According to the results in Table 3, the proposed SA-SSDE algorithm outperforms other EAs in finding the global optimum for three large-scale WDSs (i.e., ZJ_{164}, BN_{454}, and RN_{476}). Specifically, the proposed SA-SSDE algorithm found new best solutions for ZJ, RN, and BN with costs of $7.068, $30.852, and €1.9205 million, which are better than the current best solution of $7.082, $31.221, and €1.9214 million reported by Zheng *et al.* (2011), Marchi *et al.* (2014), and Cisty *et al.* (2016), respectively. Furthermore, as shown in Table 3, the average solutions obtained by the proposed SA-SSDE method for ZJ_{164}, BN_{454}, and Rural_{476} cases are also better than those of other EAs, demonstrating the robustness of the proposed SA-SSDE algorithm. For the HAN case, the proposed SA-SSDE performs slightly worse than the NLP-DE. This is due to the HAN case's small solution space, for which the proposed SA-SSDE algorithm achieves convergence in a few generations and the *F* and CR values have not yet been self-adapted.

In terms of computational efficiency, the proposed SA-SSDE algorithm also performs better than the majority of other EAs for ZJ, RN, and BN cases. For example, for the BN case, the TS-NSGA (Cisty *et al.* 2016) method used 10,640,000 evaluations to find the current best solution of €1.9214 million, whereas the proposed SA-SSDE algorithm required just 787,365 evaluations to find the new best solution of €1.9205 million. More importantly, in contrast to the pre-specified 20,000,000 evaluations for TS-NSGA to terminate the algorithm proceeds, the proposed SA-SSDA algorithm uses only 819,375 evaluations to do that when convergence criteria are met, implying greater computational efficiency and application convenience.

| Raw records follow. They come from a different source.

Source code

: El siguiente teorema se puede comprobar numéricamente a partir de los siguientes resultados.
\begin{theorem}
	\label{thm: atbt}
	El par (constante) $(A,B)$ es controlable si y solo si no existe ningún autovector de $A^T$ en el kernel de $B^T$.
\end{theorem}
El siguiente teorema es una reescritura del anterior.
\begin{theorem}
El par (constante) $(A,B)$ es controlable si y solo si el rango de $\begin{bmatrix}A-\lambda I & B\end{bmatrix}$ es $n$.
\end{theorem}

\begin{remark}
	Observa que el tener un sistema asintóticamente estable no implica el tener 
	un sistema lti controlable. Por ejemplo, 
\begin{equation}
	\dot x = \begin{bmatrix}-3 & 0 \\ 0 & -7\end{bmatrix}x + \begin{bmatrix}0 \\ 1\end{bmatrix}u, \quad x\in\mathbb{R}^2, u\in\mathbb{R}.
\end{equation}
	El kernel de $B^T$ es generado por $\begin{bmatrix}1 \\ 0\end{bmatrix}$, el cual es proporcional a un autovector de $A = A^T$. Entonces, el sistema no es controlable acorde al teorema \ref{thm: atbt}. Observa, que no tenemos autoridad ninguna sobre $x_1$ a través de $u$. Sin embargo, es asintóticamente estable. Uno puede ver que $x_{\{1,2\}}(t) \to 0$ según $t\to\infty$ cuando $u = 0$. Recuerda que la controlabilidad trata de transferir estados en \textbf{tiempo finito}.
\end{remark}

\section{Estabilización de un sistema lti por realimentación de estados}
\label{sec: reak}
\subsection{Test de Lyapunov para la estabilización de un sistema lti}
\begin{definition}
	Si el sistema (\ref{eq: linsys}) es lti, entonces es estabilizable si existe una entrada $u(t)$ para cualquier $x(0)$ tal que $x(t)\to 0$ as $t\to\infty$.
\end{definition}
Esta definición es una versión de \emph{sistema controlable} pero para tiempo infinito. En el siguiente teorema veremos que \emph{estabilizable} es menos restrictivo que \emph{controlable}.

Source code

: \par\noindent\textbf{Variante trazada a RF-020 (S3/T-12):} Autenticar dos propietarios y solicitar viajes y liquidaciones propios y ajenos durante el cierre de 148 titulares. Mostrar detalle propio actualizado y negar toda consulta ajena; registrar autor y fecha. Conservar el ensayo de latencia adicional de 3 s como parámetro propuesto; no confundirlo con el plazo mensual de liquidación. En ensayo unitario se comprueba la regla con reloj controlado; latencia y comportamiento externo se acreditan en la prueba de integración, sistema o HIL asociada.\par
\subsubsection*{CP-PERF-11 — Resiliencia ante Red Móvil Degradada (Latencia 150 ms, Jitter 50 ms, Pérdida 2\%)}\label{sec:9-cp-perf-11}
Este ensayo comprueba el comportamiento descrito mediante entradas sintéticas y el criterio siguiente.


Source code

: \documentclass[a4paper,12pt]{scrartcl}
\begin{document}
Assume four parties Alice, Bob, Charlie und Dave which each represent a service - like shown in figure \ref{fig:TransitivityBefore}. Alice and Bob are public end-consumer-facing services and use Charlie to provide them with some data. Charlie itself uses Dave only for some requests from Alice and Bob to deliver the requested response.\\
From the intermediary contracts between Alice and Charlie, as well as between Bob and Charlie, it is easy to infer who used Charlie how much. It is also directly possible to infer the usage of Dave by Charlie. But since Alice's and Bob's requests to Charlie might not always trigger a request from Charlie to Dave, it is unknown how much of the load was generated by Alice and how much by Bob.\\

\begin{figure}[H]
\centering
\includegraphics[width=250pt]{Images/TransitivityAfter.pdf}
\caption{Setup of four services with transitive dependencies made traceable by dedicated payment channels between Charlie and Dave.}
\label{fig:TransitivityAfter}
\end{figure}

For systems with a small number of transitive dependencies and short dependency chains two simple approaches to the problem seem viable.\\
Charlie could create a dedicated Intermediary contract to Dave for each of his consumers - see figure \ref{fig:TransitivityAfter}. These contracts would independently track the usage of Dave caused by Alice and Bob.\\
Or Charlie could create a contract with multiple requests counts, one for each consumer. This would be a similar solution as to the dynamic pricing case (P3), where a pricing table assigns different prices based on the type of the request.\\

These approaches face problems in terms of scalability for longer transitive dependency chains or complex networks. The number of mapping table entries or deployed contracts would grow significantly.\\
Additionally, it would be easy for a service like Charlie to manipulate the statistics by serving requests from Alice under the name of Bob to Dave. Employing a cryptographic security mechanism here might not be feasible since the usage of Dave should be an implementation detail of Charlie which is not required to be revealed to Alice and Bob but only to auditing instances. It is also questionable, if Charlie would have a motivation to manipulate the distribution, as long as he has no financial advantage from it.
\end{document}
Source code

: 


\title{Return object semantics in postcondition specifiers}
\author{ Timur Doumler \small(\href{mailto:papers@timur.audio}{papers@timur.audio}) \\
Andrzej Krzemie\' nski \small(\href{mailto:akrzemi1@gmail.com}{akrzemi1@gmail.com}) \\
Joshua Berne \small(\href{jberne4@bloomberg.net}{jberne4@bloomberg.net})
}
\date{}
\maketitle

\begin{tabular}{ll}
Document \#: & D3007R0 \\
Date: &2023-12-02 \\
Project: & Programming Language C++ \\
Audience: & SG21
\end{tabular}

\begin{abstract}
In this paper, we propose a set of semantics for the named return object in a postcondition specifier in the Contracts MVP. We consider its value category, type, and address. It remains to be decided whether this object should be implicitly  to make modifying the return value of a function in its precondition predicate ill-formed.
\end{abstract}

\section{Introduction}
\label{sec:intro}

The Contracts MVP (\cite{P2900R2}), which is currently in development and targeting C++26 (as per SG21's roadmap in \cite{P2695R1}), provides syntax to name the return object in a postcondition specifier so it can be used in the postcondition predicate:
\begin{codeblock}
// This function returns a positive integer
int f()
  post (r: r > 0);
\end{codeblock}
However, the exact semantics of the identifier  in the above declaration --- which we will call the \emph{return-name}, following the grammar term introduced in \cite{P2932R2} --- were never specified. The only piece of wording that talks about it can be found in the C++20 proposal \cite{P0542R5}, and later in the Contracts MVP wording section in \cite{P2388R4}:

It is worth noting that the advantage of the proposed SA-SSDE algorithm rises with network size increases, notably in terms of computational efficiency. Specifically, the proposed SA-SSDE algorithm found the optimal solution of $6.081 million for the HAN_{34} case, with a similar computational overhead to the standard DE, as shown in Table 3. In contrast, the proposed SA-SSDE algorithm found the new best optimal solutions for three larger cases with significantly less computational overhead than classic DE. More specifically, the proposed SA-SSDE algorithm only requires 405,670; 787,365; and 817,380 average evaluations to find the optimal solutions for ZJ, BN, and RN cases, whereas the traditional DE requires 820,657; 2,300,000; and 5,712,809 average evaluations, indicating that the proposed algorithm converges 1.02, 1.92, and 5.99 times faster than the classic DE for three large networks.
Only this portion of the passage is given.